絞り加工用銅合金条EFHD®‐97を改良
~ 材料の異方性を低減することで、「耳」の出ない高深絞り加工を実現 ~
- EFHD®-97の絞り加工性を改良し、高強度・高導電率・高熱伝導性の特性を保ったまま「深さ/直径比」が10を超える円筒絞りを実現
- 半導体や基板検査装置に用いられるコンタクトプローブなど、大きな「深さ/直径比」が求められる製品への用途拡大を目指す
古河電気工業株式会社(本社:東京都千代田区大手町2丁目6番4号、代表取締役社長:森平英也)は、2023年3月にサンプル出荷を開始した銅合金条「EFHD®(E Furukawa High Drawability)」シリーズのうちEFHD®-97を改良し、深絞り加工性を向上させました。これにより、大きな「深さ/直径比」が求められる円筒絞りにも適用することが可能となり、半導体や基板検査装置に用いられるコンタクトプローブや円筒型ケースなどへの用途拡大を目指します。
背景
モビリティの電動化・自動化、クラウドコンピューティングや生成AIの普及により、半導体および電子回路基板製造の需要はますます増加し、これに伴い、より高速かつ高精度な半導体検査装置や基板検査装置の需要も増加しています。検査装置の高速化・高精度化にあたっては、検査用のコンタクトプローブのバレル(パイプ)部に用いられている黄銅、りん青銅、洋白などの銅合金製の部品の強度を高め、高導電率(高熱伝導率)な合金で置き換えることで、部品の剛性と放熱性を向上させることが有効と考えられます。

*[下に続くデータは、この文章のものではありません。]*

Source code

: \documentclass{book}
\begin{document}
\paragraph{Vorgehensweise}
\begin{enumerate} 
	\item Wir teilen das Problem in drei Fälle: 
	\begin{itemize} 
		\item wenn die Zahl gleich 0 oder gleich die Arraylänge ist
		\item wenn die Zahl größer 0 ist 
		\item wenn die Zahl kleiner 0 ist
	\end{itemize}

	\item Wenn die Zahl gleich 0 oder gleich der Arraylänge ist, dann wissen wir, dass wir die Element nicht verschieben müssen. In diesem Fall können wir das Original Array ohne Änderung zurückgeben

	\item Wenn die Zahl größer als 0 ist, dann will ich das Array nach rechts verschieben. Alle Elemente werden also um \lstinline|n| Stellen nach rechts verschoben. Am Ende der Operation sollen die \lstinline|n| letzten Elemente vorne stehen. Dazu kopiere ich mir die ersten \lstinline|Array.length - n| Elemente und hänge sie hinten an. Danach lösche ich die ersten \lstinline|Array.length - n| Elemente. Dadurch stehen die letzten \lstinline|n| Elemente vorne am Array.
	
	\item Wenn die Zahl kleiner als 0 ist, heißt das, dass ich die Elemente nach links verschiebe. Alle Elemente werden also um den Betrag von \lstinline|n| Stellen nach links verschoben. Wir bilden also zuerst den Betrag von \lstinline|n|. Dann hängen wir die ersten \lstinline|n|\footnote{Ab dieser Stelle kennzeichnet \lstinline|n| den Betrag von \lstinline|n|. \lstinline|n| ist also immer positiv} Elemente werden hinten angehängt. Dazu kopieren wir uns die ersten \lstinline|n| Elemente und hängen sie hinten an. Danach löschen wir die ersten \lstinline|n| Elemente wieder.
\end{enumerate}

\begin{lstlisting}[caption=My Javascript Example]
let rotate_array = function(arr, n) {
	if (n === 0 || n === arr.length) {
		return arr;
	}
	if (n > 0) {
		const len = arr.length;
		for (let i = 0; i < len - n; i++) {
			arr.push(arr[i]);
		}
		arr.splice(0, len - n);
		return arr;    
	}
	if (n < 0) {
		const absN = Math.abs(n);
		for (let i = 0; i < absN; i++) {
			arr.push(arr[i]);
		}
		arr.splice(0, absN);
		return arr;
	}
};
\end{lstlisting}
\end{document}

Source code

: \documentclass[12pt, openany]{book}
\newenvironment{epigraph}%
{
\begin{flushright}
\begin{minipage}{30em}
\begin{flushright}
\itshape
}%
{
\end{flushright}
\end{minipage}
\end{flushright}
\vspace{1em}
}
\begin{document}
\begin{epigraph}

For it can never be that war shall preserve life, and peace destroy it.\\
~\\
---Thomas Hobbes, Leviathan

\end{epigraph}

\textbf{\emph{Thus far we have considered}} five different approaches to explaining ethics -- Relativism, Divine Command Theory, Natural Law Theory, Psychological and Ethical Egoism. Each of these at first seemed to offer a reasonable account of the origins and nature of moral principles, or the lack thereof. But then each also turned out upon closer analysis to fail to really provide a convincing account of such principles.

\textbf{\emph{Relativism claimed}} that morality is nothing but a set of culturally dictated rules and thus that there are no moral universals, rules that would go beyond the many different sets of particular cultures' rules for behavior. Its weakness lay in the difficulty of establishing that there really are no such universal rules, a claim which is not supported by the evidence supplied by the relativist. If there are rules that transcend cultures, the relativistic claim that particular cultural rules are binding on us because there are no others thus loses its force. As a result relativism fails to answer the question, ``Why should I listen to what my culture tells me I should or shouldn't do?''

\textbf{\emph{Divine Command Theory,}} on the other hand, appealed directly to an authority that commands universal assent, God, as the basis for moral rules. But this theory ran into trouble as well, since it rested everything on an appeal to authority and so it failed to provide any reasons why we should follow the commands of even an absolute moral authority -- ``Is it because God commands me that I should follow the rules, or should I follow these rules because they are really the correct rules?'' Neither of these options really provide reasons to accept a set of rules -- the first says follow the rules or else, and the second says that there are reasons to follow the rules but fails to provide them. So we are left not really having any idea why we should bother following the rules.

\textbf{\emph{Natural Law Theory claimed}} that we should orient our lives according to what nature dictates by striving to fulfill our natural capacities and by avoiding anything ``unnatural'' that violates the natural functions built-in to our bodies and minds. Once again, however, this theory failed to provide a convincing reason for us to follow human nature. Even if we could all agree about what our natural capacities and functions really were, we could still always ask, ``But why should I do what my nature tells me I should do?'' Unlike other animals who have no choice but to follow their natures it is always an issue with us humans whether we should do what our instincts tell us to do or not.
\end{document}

高強度・高導電性・高熱伝導性と絞り加工性を兼ね備えたEFHD®シリーズにはEFHD®-64(クロム系銅合金)、EFHD®‐97(コルソン系銅合金)、EFHD®-98S(コルソン系銅合金)がありますが、今回はこの3種のうち最も強度と導電性のバランスに優れたEFHD®-97を改良しました。
内容
当社独自の結晶方位制御技術を用いて圧延条特有の異方性(長手方向と幅方向で機械的特性が異なること)を低減することにより、円筒絞りの課題であった「耳」(注)の発生を抑制し、絞り加工性を改良しました(図1)。このたびの改良では、旭精機工業株式会社(本社:愛知県尾張旭市旭前町新田洞5050-1、代表取締役社長:神谷真二)との共創により、深さ/直径比が10を超える絞り加工を実現し、寸法精度(真円度)の高い加工が可能であることを確認しました(図2)。
本製品は本年度中の量産・販売開始を予定しており、2025年度には月産20トン以上を目指します。今後も幅広い用途へEFHD®シリーズを提供することで、様々な電子部品の高周波化・大電流化・小型化の実現と、それによるデータ通信技術の高度化に貢献してまいります。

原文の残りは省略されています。